What do we need to keep in mind when choosing and seasoning fish?

• Fresh is Best: The most important part of grilling fish is using fresh fish. Ideally you may have caught it, but always buy the freshest thing available from a reputable source.

• CITRUS! I love, love, love using citrus when grilling seafood because it brings a brightness to any fish that a heavy sauce covers up. Marinades work wonders, especially for a stronger flavored fish. Sometimes the simplest preparation is the best. My wife Lori caught a pile of Silver Salmon while we were in Alaska last September, and we cut the salmon fillets into 5 or 6 ounce portions, rubbed a little extra virgin olive oil, flaky sea salt and some herbs snipped fresh from the garden onto the fish and grilled it to medium rare. Then we moved it to a lower heat area to rest with a squeeze of fresh lemon juice.

What’s better for the smoker and what’s better for the grill? 

• There are certain fish that are just too flaky, or delicate, to put on the grill. Most any fish, though, will work in a grill basket, a fantastic tool to have for smaller things that might otherwise fall through the grill plates.

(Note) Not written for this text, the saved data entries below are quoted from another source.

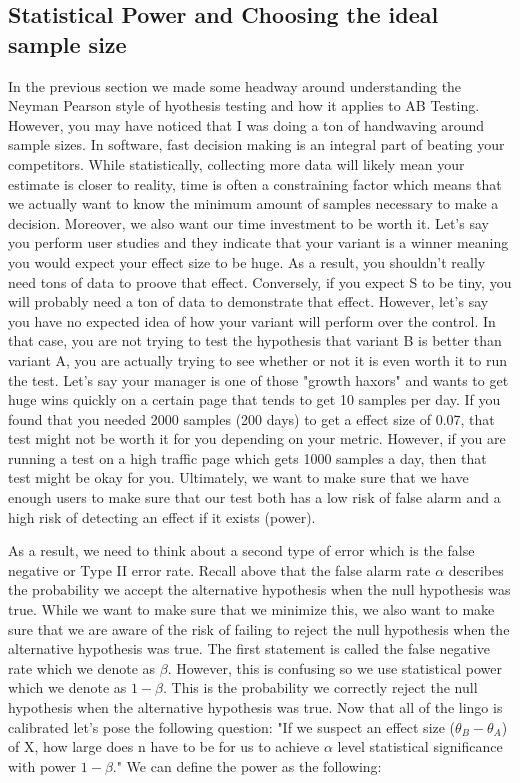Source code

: \subsection{Statistical Power and Choosing the ideal sample size} 

In the previous section we made some headway around understanding the Neyman Pearson style of hyothesis testing and how it applies
to AB Testing. However, you may have noticed that I was doing a ton of handwaving around sample sizes. In software, fast decision 
making is an integral part of beating your competitors. While statistically, collecting more data will likely mean your estimate is
closer to reality, time is often a constraining factor which means that we actually want to know the minimum amount of samples necessary
to make a decision. Moreover, we also want our time investment to be worth it. Let's say you perform user studies and they 
indicate that your variant is a winner meaning you would expect your effect size to be huge. As a result, 
you shouldn't really need tons of data to proove that effect. Conversely, if you expect S to be tiny, you will probably need a ton
of data to demonstrate that effect. However, let's say you have no expected idea of how your variant will perform over the control. In that
case, you are not trying to test the hypothesis that variant B is better than variant A, you are actually trying to see whether or not it is even 
worth it to run the test. Let's say your manager is one of those "growth haxors" and wants to get huge wins quickly on a certain page that tends to get 10 samples
per day. If you found that you needed 2000 samples (200 days) to get a effect size of 0.07, that test might not be worth it for you depending on your metric. 
However, if you are running a test on a high traffic page which gets 1000 samples a day, then that test might be okay for you. Ultimately, we want to make 
sure that we have enough users to make sure that our test both has a low risk of false alarm and a high risk of detecting an effect if it exists (power).

As a result, we need to think about a second type of error which is the false negative
or Type II error rate. Recall above that the false alarm rate $\alpha$ describes the probability we accept the alternative hypothesis when the
null hypothesis was true. While we want to make sure that we minimize this, we also want to make sure that we are aware of the risk of
failing to reject the null hypothesis when the alternative hypothesis was true. The first statement is called the false negative rate which we
denote as $\beta$. However, this is confusing so we use statistical power which we denote as $1-\beta$. This is the probability we correctly reject the null 
hypothesis when the alternative hypothesis was true. Now that all of the lingo is calibrated let's pose the following question: "If we suspect an effect size 
($\theta_B-\theta_A$) of X, how large does n have to be for us to achieve $\alpha$ level statistical significance with power $1-\beta$." 
We can define the power as the following: 


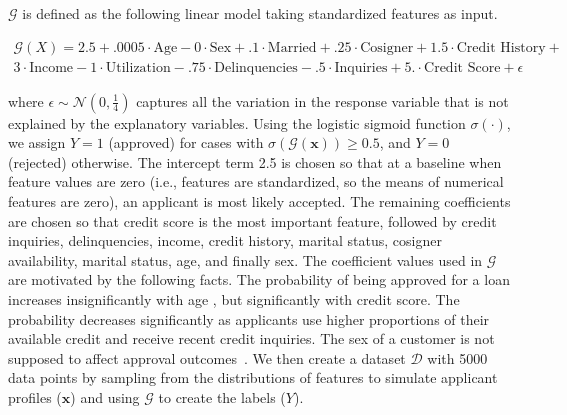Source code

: \documentclass[mnsc,blindrev]{informs3}
\begin{document}
    $\mathcal{G}$ is defined as the following linear model taking standardized features as input. 
    \begin{tcolorbox}%
    \begin{equation}
    \label{eqn:gt}
    \begin{split}
    \mathcal{G}(X) =2.5 +.0005\cdot\text{Age} -0\cdot\text{Sex} +.1 \cdot \text{Married} + .25\cdot \text{Cosigner} + 1.5 \cdot \text{Credit History} + \\   3 \cdot \text{Income} - 1\cdot\text{Utilization} -.75 \cdot \text{Delinquencies} - .5\cdot\text{Inquiries} + 5.\cdot\text{Credit Score} + \epsilon
    \end{split}
    \end{equation}
    \end{tcolorbox}
    \noindent where $\epsilon \sim \mathcal{N}(0,\frac{1}{4})$ captures all the variation in the response variable that is not explained by the explanatory variables.
    Using the logistic sigmoid function $\sigma(\cdot)$, we assign $Y = 1$ (approved) for cases with $\sigma(\mathcal{G}(\mathbf{x}))\geq 0.5$, and $Y = 0$ (rejected) otherwise. The intercept term 2.5 is chosen so that at a baseline when feature values are zero (i.e., features are standardized, so the means of numerical features are zero), an applicant is most likely accepted. The remaining coefficients are chosen so that credit score is the most important feature, followed by credit inquiries, delinquencies, income, credit history, marital status, cosigner availability, marital status, age, and finally sex. The coefficient values used in $\mathcal{G}$ are motivated by the following facts. The probability of being approved for a loan increases insignificantly with age \citep{cfb_age}, but significantly with credit score. The probability decreases significantly as applicants use higher proportions of their available credit and receive recent credit inquiries. The sex of a customer is not supposed to affect approval outcomes~\citep{Calcagnini2014}. 
   We then create a dataset $\mathcal{D}$ with 5000 data points by sampling from the distributions of features to simulate applicant profiles ($\mathbf{x}$) and using $\mathcal{G}$ to create the labels ($Y$). 
\end{document}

• The more oily the fish or those with a higher fat content are good for the smoker. Examples are fresh sardines, salmon, mackerel or bluefish. Drop fillets in a simple salt and brown sugar brine for 24 hours and then smoke on medium heat for a couple of hours. I love serving smoked fish with soda crackers and wedges of limes & lemons!

Any cooking tips?

• Have a clean grill! Always brush it clean with a quality grill brush as soon as you’re finished with the grill for the evening. After starting the grill, I like to brush it clean again. Once the grill is hot, I take a rag with some vegetable oil on it, and wipe the grill surface to pick up remaining grime.

• The grill should be hot. I prefer to use medium-low or non-direct heat. Sometimes, depending on the consistency of the fish (whether firm or flaky), I may mark the piece of fish over high heat and then move it to a lower heat area of the grill.

How do we know when seafood is ready?

• Most fish will change color somewhat. A white fish will go from translucent to all white, salmon will get lighter, etc.

• Have all of the other elements of your meal ready to go when the seafood hits the grill.

• Don’t over cook because most fish will dry out. You can always put it back on the grill. I cook fish a little less, because it will finish as it rests.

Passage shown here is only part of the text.